There will be boats of every imaginable shape and size in the lower reaches of the river. The peak season speed limit changes will be in force, and they will be enforced by the local Boating and Fishing Patrol as well as the floating constabulary. So be warned, do the right thing or have your holiday soured somewhat by possibly hefty fines.

Flathead are a year round proposition in the Noosa River and its incumbent lakes. These tasty fish will respond to trolled minnow lures, cast soft plastics and of course most baits. Moving around is a good way to locate fish, and trolling is the most productive way to do this. Drifting with small pilchards on appropriately sized gangs will also bring flathead, and other species undone.

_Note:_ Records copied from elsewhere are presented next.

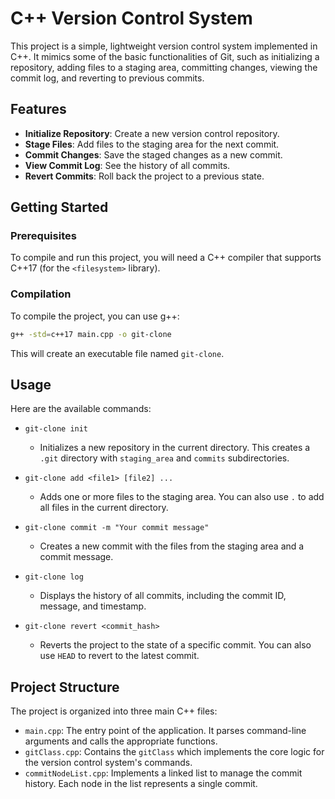 # C++ Version Control System

This project is a simple, lightweight version control system implemented in C++. It mimics some of the basic functionalities of Git, such as initializing a repository, adding files to a staging area, committing changes, viewing the commit log, and reverting to previous commits.

## Features

*   **Initialize Repository**: Create a new version control repository.
*   **Stage Files**: Add files to the staging area for the next commit.
*   **Commit Changes**: Save the staged changes as a new commit.
*   **View Commit Log**: See the history of all commits.
*   **Revert Commits**: Roll back the project to a previous state.

## Getting Started

### Prerequisites

To compile and run this project, you will need a C++ compiler that supports C++17 (for the `<filesystem>` library).

### Compilation

To compile the project, you can use g++:

```bash
g++ -std=c++17 main.cpp -o git-clone
```

This will create an executable file named `git-clone`.

## Usage

Here are the available commands:

*   `git-clone init`
    *   Initializes a new repository in the current directory. This creates a `.git` directory with `staging_area` and `commits` subdirectories.

*   `git-clone add <file1> [file2] ...`
    *   Adds one or more files to the staging area. You can also use `.` to add all files in the current directory.

*   `git-clone commit -m "Your commit message"`
    *   Creates a new commit with the files from the staging area and a commit message.

*   `git-clone log`
    *   Displays the history of all commits, including the commit ID, message, and timestamp.

*   `git-clone revert <commit_hash>`
    *   Reverts the project to the state of a specific commit. You can also use `HEAD` to revert to the latest commit.

## Project Structure

The project is organized into three main C++ files:

*   `main.cpp`: The entry point of the application. It parses command-line arguments and calls the appropriate functions.
*   `gitClass.cpp`: Contains the `gitClass` which implements the core logic for the version control system's commands.
*   `commitNodeList.cpp`: Implements a linked list to manage the commit history. Each node in the list represents a single commit.
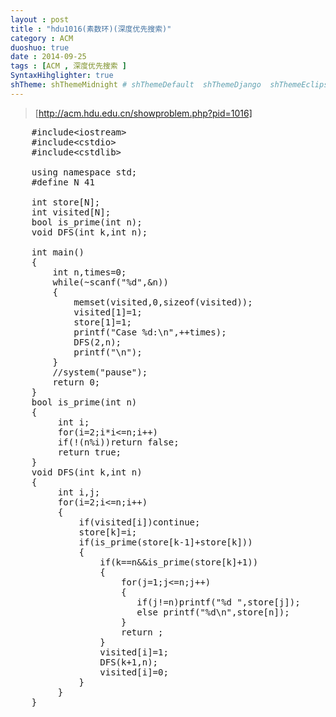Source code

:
 ```yaml
---
layout : post
title : "hdu1016(素数环)(深度优先搜索)"
category : ACM
duoshuo: true
date : 2014-09-25
tags : [ACM , 深度优先搜索 ]
SyntaxHihglighter: true
shTheme: shThemeMidnight # shThemeDefault  shThemeDjango  shThemeEclipse  shThemeEmacs  shThemeFadeToGrey  shThemeMidnight  shThemeRDark
---
```


>[http://acm.hdu.edu.cn/showproblem.php?pid=1016]

<!-- more -->

<pre class="brush: c; ">
	#include&lt;iostream&gt;
	#include&lt;cstdio&gt;
	#include&lt;cstdlib&gt;

	using namespace std;
	#define N 41

	int store[N];
	int visited[N];
	bool is_prime(int n);
	void DFS(int k,int n);
	
	int main()
	{
	    int n,times=0;
	    while(~scanf("%d",&n))
	    {
	        memset(visited,0,sizeof(visited));
	        visited[1]=1;
	        store[1]=1;
	        printf("Case %d:\n",++times);
	        DFS(2,n);
	        printf("\n");
	    }
	    //system("pause");
	    return 0;
	}
	bool is_prime(int n)
	{
	     int i;
	     for(i=2;i*i<=n;i++)
	     if(!(n%i))return false;
	     return true;
	}
	void DFS(int k,int n)
	{
	     int i,j;
	     for(i=2;i<=n;i++)
	     {
	         if(visited[i])continue;
	         store[k]=i;
	         if(is_prime(store[k-1]+store[k]))
	         {
	             if(k==n&&is_prime(store[k]+1))
	             {
	                 for(j=1;j<=n;j++)
	                 {
	                    if(j!=n)printf("%d ",store[j]);
	                    else printf("%d\n",store[n]);
	                 }
	                 return ;
	             }
	             visited[i]=1;
	             DFS(k+1,n);
	             visited[i]=0;
	         }
	     }
	}
</pre>

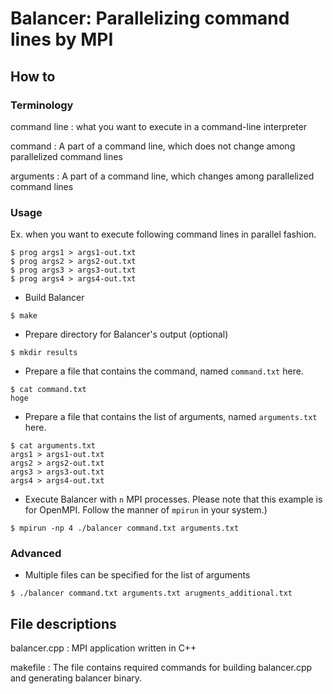 Balancer: Parallelizing command lines by MPI
===========================

How to
-----

### Terminology

command line
: what you want to execute in a command-line interpreter

command
: A part of a command line, which does not change among parallelized
command lines

arguments
: A part of a command line, which changes among parallelized command
lines

### Usage

Ex. when you want to execute following command lines in parallel fashion.
```
$ prog args1 > args1-out.txt
$ prog args2 > args2-out.txt
$ prog args3 > args3-out.txt
$ prog args4 > args4-out.txt
```

- Build Balancer
```
$ make
```

- Prepare directory for Balancer's output (optional)
```
$ mkdir results
```

- Prepare a file that contains the command, named ``command.txt`` here.
```
$ cat command.txt
hoge
```

- Prepare a file that contains the list of arguments, named ``arguments.txt`` here.
```
$ cat arguments.txt
args1 > args1-out.txt
args2 > args2-out.txt
args3 > args3-out.txt
args4 > args4-out.txt
```

- Execute Balancer with ``n`` MPI processes. Please note that this example is for OpenMPI. Follow the manner of ``mpirun`` in your system.)
```
$ mpirun -np 4 ./balancer command.txt arguments.txt
```

### Advanced

- Multiple files can be specified for the list of arguments
```
$ ./balancer command.txt arguments.txt arugments_additional.txt
```

File descriptions
---------------

balancer.cpp
: MPI application written in C++

makefile
: The file contains required commands for building balancer.cpp and
generating balancer binary.
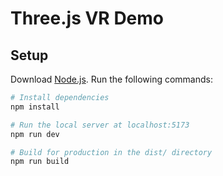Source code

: # Three.js VR Demo

## Setup
Download [Node.js](https://nodejs.org/en/download/).
Run the following commands:

``` bash
# Install dependencies
npm install

# Run the local server at localhost:5173
npm run dev

# Build for production in the dist/ directory
npm run build
```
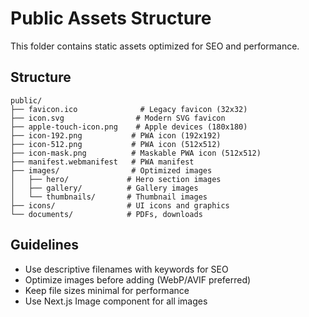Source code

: # Public Assets Structure

This folder contains static assets optimized for SEO and performance.

## Structure

```
public/
├── favicon.ico              # Legacy favicon (32x32)
├── icon.svg                # Modern SVG favicon
├── apple-touch-icon.png    # Apple devices (180x180)
├── icon-192.png           # PWA icon (192x192)
├── icon-512.png           # PWA icon (512x512)
├── icon-mask.png          # Maskable PWA icon (512x512)
├── manifest.webmanifest   # PWA manifest
├── images/                # Optimized images
│   ├── hero/             # Hero section images
│   ├── gallery/          # Gallery images
│   └── thumbnails/       # Thumbnail images
├── icons/                # UI icons and graphics
└── documents/            # PDFs, downloads
```

## Guidelines

- Use descriptive filenames with keywords for SEO
- Optimize images before adding (WebP/AVIF preferred)
- Keep file sizes minimal for performance
- Use Next.js Image component for all images

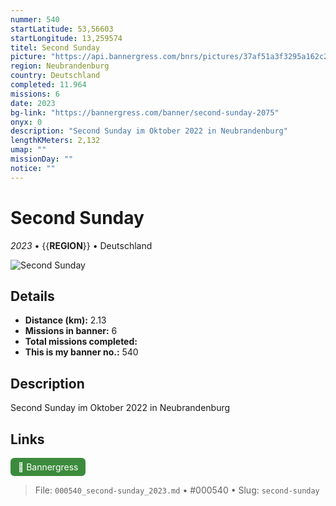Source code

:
 ```yaml
---
nummer: 540
startLatitude: 53,56603
startLongitude: 13,259574
titel: Second Sunday
picture: "https://api.bannergress.com/bnrs/pictures/37af51a3f3295a162c245f325a7e4d61"
region: Neubrandenburg
country: Deutschland
completed: 11.964
missions: 6
date: 2023
bg-link: "https://bannergress.com/banner/second-sunday-2075"
onyx: 0
description: "Second Sunday im Oktober 2022 in Neubrandenburg"
lengthKMeters: 2,132
umap: ""
missionDay: ""
notice: ""
---
```

# Second Sunday

*2023* • {{__REGION__}} • Deutschland

![Second Sunday](https://api.bannergress.com/bnrs/pictures/37af51a3f3295a162c245f325a7e4d61)



## Details
- **Distance (km):** 2.13
- **Missions in banner:** 6
- **Total missions completed:** 
- **This is my banner no.:** 540



## Description
Second Sunday im Oktober 2022 in Neubrandenburg



## Links
<a href="https://bannergress.com/banner/second-sunday-2075" target="_blank" style="display:inline-block;margin-right:8px;padding:6px 12px;background:#3c8b3c;color:#fff;text-decoration:none;border-radius:6px;">🔗 Bannergress</a>



> File: `000540_second-sunday_2023.md` • #000540 • Slug: `second-sunday`
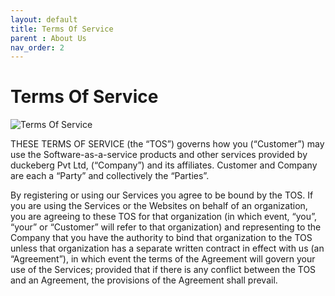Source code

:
 ```yaml
---
layout: default
title: Terms Of Service
parent : About Us
nav_order: 2
---
```


Terms Of Service
==============

![Terms Of Service](/docs/assets/images/terms.jpeg "Terms Of Service")


THESE TERMS OF SERVICE (the “TOS”) governs how you (“Customer”) may use the Software-as-a-service products and other services provided by duckeberg Pvt Ltd, (“Company”) and its affiliates. Customer and Company are each a “Party” and collectively the “Parties”.

By registering or using our Services you agree to be bound by the TOS. If you are using the Services or the Websites on behalf of an organization, you are agreeing to these TOS for that organization (in which event, “you”, “your” or “Customer” will refer to that organization) and representing to the Company that you have the authority to bind that organization to the TOS unless that organization has a separate written contract in effect with us (an “Agreement”), in which event the terms of the Agreement will govern your use of the Services; provided that if there is any conflict between the TOS and an Agreement, the provisions of the Agreement shall prevail.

Bream are also a year round proposition and they can be effectively targeted in the lower reaches. The Frying Pan area, adjacent to the river mouth is very much worth a try. Small amounts of berley delivered regularly will keep the fish interested and nearby. It can be worth fishing the deeper sections of river during daylight and trying shallower areas as night closes in and the fish lose their daylight sensitivities and forage for tucker.

Mangrove jack are often caught as bycatch, however, they can be successfully targeted by lure casting at the myriad bankside snags in between the two major lakes. Drifting a live bait into these snags will also attract the attention of jacks. Rock bars and man-made structure will also harbour jacks during the warmer months.

Jacks are a favoured target of many locals and regular visitors. They are hard hitting and hard fighting fish that generally ambush their prey. Indeed, many anglers feel ambushed after a jack smashes their offering and bricks them in seconds. Hang on tight and be ready. Jacks will expose any weaknesses in your equipment, knots in particular.

Other species of interest in the river are the humble whiting. These delicious fish will respond best to baits of live prawns or nippers. Once again the Frying Pan area is a great start for those chasing whiting.

There are occasional catches of monster threadfin salmon and barramundi in the area as well, so it pays to tie good knots and use quality equipment.

Offshore the options are endless. There are vast reef systems close to the Noosa River mouth. The two largest are North Reef and Sunshine Reef. Both are fished pretty hard year round and both areas deliver some excellent fish.

Snapper are another year round target off Noosa, however, they are more common during the cooler months. By December there should be some pelagic activity happening and this means mackerel and tuna. Last mackerel season was excellent with big catches of spotties and the occasional thumping big Spanish mackerel and serious wahoo just to keep us all interested. Big schools of tuna will be moving into the area also with northern blues, or longtails as they are commonly known. Trolling, cubing and casting slugs into surface feeding frenzies will bring mackerel and tuna to the boat.

Trolling pilchards is a great tactic as well and when the fish are thick simply drifting with ganged unweighted pillies will do the trick, with double and triple hook-ups common. Make sure you stay within the law. If unsure consult a tackle store or the Boating and Fisheries Patrol office at Munna Point.

Bottom bashers will enjoy a large range of fish throughout the holiday period. Red emperor and coral trout are the prize catches, however, pearl perch, sweetlip, squire, Venus tusk fish and various cod species are far more common. All are great tucker, so if you keep a few fish for a feed bleed them well on capture and keep them on ice.

Mahi mahi are another great option during the warmer months off Noosa. They are often caught by bait anglers and all hell can break loose when a big ‘dolly’ is hooked. I have seen them sight cast to when they follow a berley trail right to the boat. They can make for a most memorable experience, and a great feed as well.

In the sweetwater bass and saratoga will be worth chasing at Cooroy’s Lake Macdonald and Borumba Dam up at Imbil. Both dams also hold significant numbers of golden and silver perch as well as Mary River Cod.

Enjoy the holiday period and stay safe on the water. Merry Christmas, and many thanks to all the local fishos that keep me up-to-date with their reports and photos.